[Dataset entries]

Segment Open

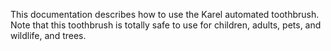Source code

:
This documentation describes how to use the Karel automated toothbrush.
Note that this toothbrush is totally safe to use for children, adults, pets, and wildlife, and trees.

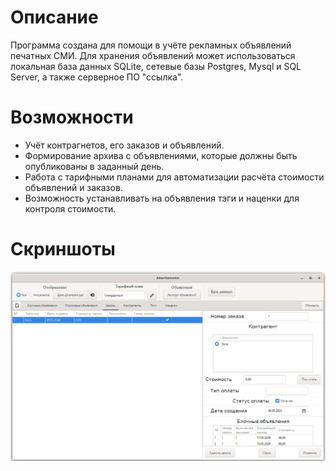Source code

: <h1>Описание</h1>
<p>Программа создана для помощи в учёте рекламных объявлений печатных СМИ. Для хранения объявлений может использоваться локальная база данных SQLite, сетевые базы Postgres, Mysql и SQL Server, а также серверное ПО "ссылка".</p>
<h1>Возможности</h1>
<ul>
  <li>Учёт контрагнетов, его заказов и объявлений.</li>
  <li>Формирование архива с объявлениями, которые должны быть опубликованы в заданный день.</li>
  <li>Работа с тарифными планами для автоматизации расчёта стоимости объявлений и заказов. </li>
  <li>Возможность устанавливать на объявления тэги и наценки для контроля стоимости.</li>
</ul>
<h1>Cкриншоты</h1>
<img src="https://github.com/VladimirRytov/Advertisementer/blob/main/assets/images/mainWindow.png">
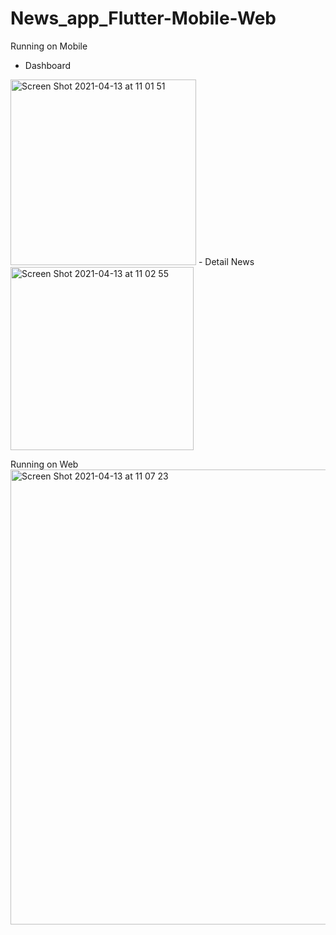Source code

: # News_app_Flutter-Mobile-Web
Running on Mobile
- Dashboard
<img width="297" alt="Screen Shot 2021-04-13 at 11 01 51" src="https://user-images.githubusercontent.com/18082857/114495879-14c60700-9c49-11eb-8a1f-ee6042eda3f9.png">
- Detail News
<img width="293" alt="Screen Shot 2021-04-13 at 11 02 55" src="https://user-images.githubusercontent.com/18082857/114495960-39ba7a00-9c49-11eb-9b9d-097b542231d0.png">

Running on Web
<img width="728" alt="Screen Shot 2021-04-13 at 11 07 23" src="https://user-images.githubusercontent.com/18082857/114496068-64a4ce00-9c49-11eb-8257-3e2772c87ce0.png">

Segment Closed

Only the lines from the one containing "- Detail News" through the last line of the records above are to be reproduced, exactly and with both ends included.

Response to this task
- Detail News
<img width="293" alt="Screen Shot 2021-04-13 at 11 02 55" src="https://user-images.githubusercontent.com/18082857/114495960-39ba7a00-9c49-11eb-9b9d-097b542231d0.png">

Running on Web
<img width="728" alt="Screen Shot 2021-04-13 at 11 07 23" src="https://user-images.githubusercontent.com/18082857/114496068-64a4ce00-9c49-11eb-8257-3e2772c87ce0.png">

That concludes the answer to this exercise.